Monken played wide receiver at Milliken, devoted himself to the option as he worked his way through the ranks as offensive line coach, running backs coach, and special teams coordinator. And do they work? Absolutely: even while bringing in the equivalent of walk-ons and FCS talent, his offenses at Army are excellent at three things: running the ball, converting third downs, and milking the clock. It is worth pointing out that I highly doubt he would bring the triple option to Missouri, as it is a high-floor/low-ceiling approach that hamstrings your recruiting. However, I do think he would keep option elements to whatever he runs, and as a game planner and tactician, he’s shown to be more than adept.

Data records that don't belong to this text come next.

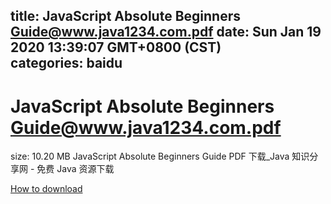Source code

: 
title: JavaScript Absolute Beginners Guide@www.java1234.com.pdf
date: Sun Jan 19 2020 13:39:07 GMT+0800 (CST)    
categories: baidu
---

# JavaScript Absolute Beginners Guide@www.java1234.com.pdf
size: 10.20 MB
 JavaScript Absolute Beginners Guide PDF 下载_Java 知识分享网 - 免费 Java 资源下载
 

[How to download](https://bpcam.bemobtrk.com/go/2ceec3aa-1ca2-46d6-b9ff-aaa5c184517c?jno=3350)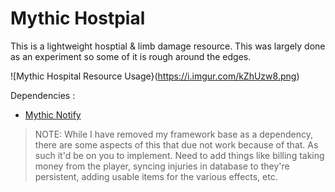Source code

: # Mythic Hostpial
This is a lightweight hosptial & limb damage resource. This was largely done as an experiment so some of it is rough around the edges.

![Mythic Hospital Resource Usage}(https://i.imgur.com/kZhUzw8.png)

Dependencies :
- [Mythic Notify](https://github.com/mythicrp/mythic_notify)


> NOTE: While I have removed my framework base as a dependency, there are some aspects of this that due not work because of that. As such it'd be on you to implement. Need to add things like billing taking money from the player, syncing injuries in database to they're persistent, adding usable items for the various effects, etc.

Terrible, but there’s more to the story than that. Georgia Southern was FCS during his tenure, and Army has to deal with admissions standards of grades, height/weight ratios, and the service to the military that you must complete afterwards. There aren’t many (any?) NFL talents going to West Point, but they’re not really needed. Recruiting at the service academies is super weird; underclassmen tend to get packed into prep academies where they’re still being recruited by Army/Navy/Air Force, so even if you gave a verbal and signed LOI, if you’re not in the actual academy you can still be lured away, no penalty. So these three academies are always sniping the others’ players, making the focus for recruiting two-fold; preserve your youngsters and restock every year. Because of that, they recruit to fit, finding option/veer quarterbacks, blocking wide receivers, and super small/fast running backs that most schools don’t want. Offensive linemen tend to be light and mobile, d-linemen are equally swift and not heavy, and linebackers/safeties/corners are always recruited for speed and smarts. All of those qualities for those positions mean they rank super low (or not at all) at Rivals/247. So, no matter how good Army thinks its new crop is, it’s going to look poor from a national standpoint. I do believe Monken understands football and knows what kind of kids it would take to succeed certain levels, but just looking at his recruiting rankings at Army is going to make it seem like he doesn’t know what he’s doing.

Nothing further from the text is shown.